Most sites where you can order a board have package deals that you can pre configure the board with your choice of processor, memory, etc. And installed with burn in time.

So its not a silly question.

A bottleneck in your current system could be a possibility. Do you have a Windows install on that machine to test and compare results? People often quote super high speeds for fancy new drives, but those are often benchmark numbers, and Windows benchmarks at that. Easiest way would be to make a separate Windows install on the machine and run similar benchmarks with the same or close to similar settings.

Tried this myself, and immediately, single thread cpu bottleneck occurred around 2.2GB on a gen4 drive.
Doing a btrfs scrub sees rates in excess of 5GB/s, right in line with the rated read speed, so it’s clear to me that DD is not multithreaded and hits a bottleneck on a single thread.
Mass filecopy also goes pretty fast for large files, close to full speed, but sees performance dip when copying many small files.
kdiskmark can also show high numbers if that’s what you’re after.
If you want to actually copy data between two drives, well… If they use the same filesystem, just copy the files via rsync or a file manager or something?

Tested cat too, same result as dd, same speed.

yeah, I had 3 GB/s with single dd and then I started another dd with 1TB offset on drive and it also was running at 3GB/s so in total it was reaching 6GB/s but not really what I wanted to achieve so it kinda sucks xD

I’m usually copying VM images which are hundreds of GB in single file. 300 GB+ hence it’s kind annoying that I’m only getting 3 GB/s while my disks can achieve much more.

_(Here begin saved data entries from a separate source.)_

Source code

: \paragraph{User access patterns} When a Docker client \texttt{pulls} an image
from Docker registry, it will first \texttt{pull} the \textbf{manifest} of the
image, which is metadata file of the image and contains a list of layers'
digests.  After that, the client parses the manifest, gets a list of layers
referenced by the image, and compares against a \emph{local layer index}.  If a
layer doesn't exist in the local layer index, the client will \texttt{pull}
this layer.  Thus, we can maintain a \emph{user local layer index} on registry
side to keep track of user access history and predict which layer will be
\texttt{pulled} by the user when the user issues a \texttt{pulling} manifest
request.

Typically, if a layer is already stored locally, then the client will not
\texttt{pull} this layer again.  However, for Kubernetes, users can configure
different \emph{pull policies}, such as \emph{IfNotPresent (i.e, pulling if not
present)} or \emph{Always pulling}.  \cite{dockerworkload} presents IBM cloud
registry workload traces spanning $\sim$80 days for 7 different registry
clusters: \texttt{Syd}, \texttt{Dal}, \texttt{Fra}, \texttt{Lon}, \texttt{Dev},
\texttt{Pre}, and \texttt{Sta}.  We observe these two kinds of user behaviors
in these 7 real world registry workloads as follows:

I mean I probably didn’t describe it in clear enough way - when I use eg. parallel to run multiple cp command threads on single files list then it’s considerably faster but it doesn’t work for single giant file (like VM images) so I’m actually asking for tool that copies SINGLE file using multiple threads. I know it may at first sound “impossible” but it really isn’t - with big files you can just read from multiple cursors (eg. for 100GB file, spawn 4 processes, one readying from 0, another from 25GB, another from 50GB and so on), to file that has been allocated with truncate to specified size beforehand. It would certainly introduce some fragmentation to data but sometimes you don’t really care, especially if it’s only 4 continuous chunks. In fact they most likely wouldn’t be continuos in the first place anyways. Like I said I can achieve leaflet speeds when using multiple dd’s manually on single big file but well… I don’t wanna calculate it evey time for each file. I could most likely hack some dd script in bash but come on, someone sure made it properly in C right?.. right?..

Check out the reviews for your two consumer model m.2 drives on Tomshardware.

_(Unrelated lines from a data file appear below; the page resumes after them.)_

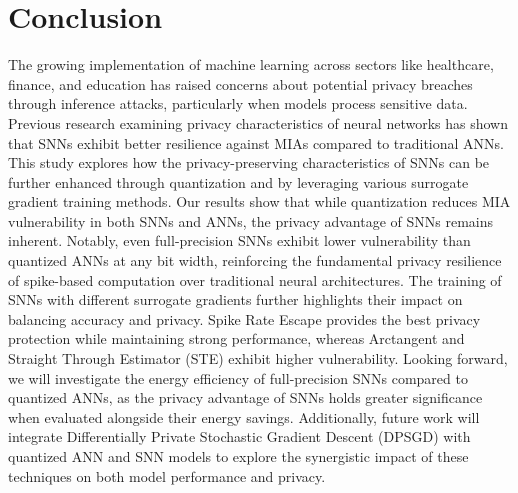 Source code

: \section{Conclusion}
\noindent
 The growing implementation of machine learning across sectors like healthcare, finance, and education has raised concerns about potential privacy breaches through inference attacks, particularly when models process sensitive data. Previous research examining privacy characteristics of neural networks has shown that SNNs exhibit better resilience against MIAs compared to traditional ANNs. This study explores how the privacy-preserving characteristics of SNNs can be further enhanced through quantization and by leveraging various surrogate gradient training methods. Our results show that while quantization reduces MIA vulnerability in both SNNs and ANNs,  the privacy advantage of SNNs remains inherent. Notably, even full-precision SNNs exhibit lower vulnerability than quantized ANNs at any bit width, reinforcing the fundamental privacy resilience of spike-based computation over traditional neural architectures. The training of SNNs with different surrogate gradients further highlights their impact on balancing accuracy and privacy. Spike Rate Escape provides the best privacy protection while maintaining strong performance, whereas Arctangent and Straight Through
Estimator (STE) exhibit higher vulnerability. 
Looking forward, we will investigate the energy efficiency of full-precision SNNs compared to quantized ANNs, as the privacy advantage of SNNs holds greater significance when evaluated alongside their energy savings. Additionally, future work will integrate Differentially Private Stochastic Gradient Descent (DPSGD) with quantized ANN and SNN models to explore the synergistic impact of these techniques on both model performance and privacy.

I specifically refer these reviews because they routinely test Transfer Rates (found on second page of review) and Sustained Write Performance. Either can become a bottleneck in your testing.

In the Samsung 990 review you can see that copy transfer rates are below 2GB/s for all contenders with the Samsung 990 on top.

I think the performance you experience is quite normal and as to be expected.

even with that in mind pleasw note that in context of NVME speeds 300gb file is not all that much of “sustained write”. According to this chart:


all those drives should deliver around 6.5 GB/s for first minute. If you multiply 6G by 60 seconds you’ll come to conclusion that whole 300G image should be served by initial burst speed. And even if not, then FireCuda 530 is sustained write champ offering 4G/s for over 5 minutes which would be like 2TB continuos write.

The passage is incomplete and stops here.